02012 is the 100th anniversary of the sinking of the Titanic. I’m sure you have read plenty of stories about new evidence, interesting new findings, more photos and simulations and even a re-release of the movie Titanic. What hasn’t happened much is a deeper dive into the raw data behind the passengers. This article explores some of those numbers in new and interesting ways. By putting yourself into the shoes of someone on board the Titanic, you can estimate your chance of survival.
Firstly, we should define the data set we are using. All the information in these visualisations came from http://biostat.mc.vanderbilt.edu/wiki/Main/DataSets
The wikipedia page about the Titanic Passenger List: http://en.wikipedia.org/wiki/List_of_Titanic_passengers also has data, but not as nice a format. It is difficult to get a completely accurate list, and these two lists, as with many others, differ slightly.
The list I am working with has 1309 passengers listed. There were also around another 885 crew members. The passenger list was a simple CSV (comma separated value) file that listed which class they were in, their sex, name, age, ticket price, destination and if they survived or not. With this list, it is now easy to manipulate the data into various forms of data visualisations.
The first piece of data that we want to analyse is the probability of being a women or child helped in your chance of surviving. As the old saying goes, women and children first, but did it apply to the Titanic?
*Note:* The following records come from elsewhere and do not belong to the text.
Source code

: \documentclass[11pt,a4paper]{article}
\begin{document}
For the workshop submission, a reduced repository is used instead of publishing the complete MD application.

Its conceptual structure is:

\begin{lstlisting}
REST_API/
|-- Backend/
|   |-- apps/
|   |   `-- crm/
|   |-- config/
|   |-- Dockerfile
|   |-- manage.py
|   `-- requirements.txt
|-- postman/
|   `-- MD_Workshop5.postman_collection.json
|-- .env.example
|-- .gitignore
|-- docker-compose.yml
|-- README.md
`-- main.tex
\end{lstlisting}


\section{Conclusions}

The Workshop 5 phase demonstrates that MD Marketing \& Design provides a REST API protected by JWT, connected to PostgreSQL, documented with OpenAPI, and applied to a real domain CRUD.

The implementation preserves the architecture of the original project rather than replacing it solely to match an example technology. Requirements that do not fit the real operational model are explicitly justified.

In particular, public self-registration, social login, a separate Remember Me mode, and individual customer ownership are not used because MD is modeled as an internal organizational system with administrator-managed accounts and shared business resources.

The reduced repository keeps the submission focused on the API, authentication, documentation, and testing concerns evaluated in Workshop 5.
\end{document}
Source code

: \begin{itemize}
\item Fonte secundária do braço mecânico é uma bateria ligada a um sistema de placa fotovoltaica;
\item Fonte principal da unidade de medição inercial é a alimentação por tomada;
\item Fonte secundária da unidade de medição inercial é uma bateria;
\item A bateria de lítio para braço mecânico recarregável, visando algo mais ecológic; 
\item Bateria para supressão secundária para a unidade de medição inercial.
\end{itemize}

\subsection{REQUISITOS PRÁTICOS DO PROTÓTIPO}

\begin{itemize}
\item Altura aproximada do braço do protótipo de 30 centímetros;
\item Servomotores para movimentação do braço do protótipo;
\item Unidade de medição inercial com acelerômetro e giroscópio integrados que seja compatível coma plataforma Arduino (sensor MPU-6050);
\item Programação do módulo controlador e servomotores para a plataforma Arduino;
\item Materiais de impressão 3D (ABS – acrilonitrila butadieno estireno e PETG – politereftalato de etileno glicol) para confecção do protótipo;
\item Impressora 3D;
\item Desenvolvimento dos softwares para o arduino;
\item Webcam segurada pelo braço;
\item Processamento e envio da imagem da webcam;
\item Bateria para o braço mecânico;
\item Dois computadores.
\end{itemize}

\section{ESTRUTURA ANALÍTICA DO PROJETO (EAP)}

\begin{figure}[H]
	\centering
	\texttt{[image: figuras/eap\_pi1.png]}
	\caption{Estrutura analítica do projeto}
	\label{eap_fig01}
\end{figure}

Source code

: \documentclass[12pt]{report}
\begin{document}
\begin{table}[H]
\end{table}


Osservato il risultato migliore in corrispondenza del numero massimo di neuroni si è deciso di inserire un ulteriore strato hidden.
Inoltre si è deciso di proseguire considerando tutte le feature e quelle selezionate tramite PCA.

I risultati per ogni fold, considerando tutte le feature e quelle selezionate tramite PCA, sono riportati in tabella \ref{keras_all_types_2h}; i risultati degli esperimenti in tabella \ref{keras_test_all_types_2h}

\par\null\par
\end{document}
Of the 1309 passengers, 19% of the men made it off the boat, whereas 72.7% of women did. This is purely a gender split, it isn’t taking into consideration age. When we look at the percentage of passengers 15 and under, we find a slightly better value for males. Of the 378 passengers 15 and under, 22.5% of boys survived and 62.6% for girls. This isn’t that much of a difference, except it means that the older men dragged average down, but older women increased it. If we look next at retirees, 65 and older we don’t find many on the Titanic, and it isn’t a good story when we do. There were 13 passengers, 100% of the women survived (only 1 instance) and only 8.3% of the men (again 1 instance of the remaining 12 men).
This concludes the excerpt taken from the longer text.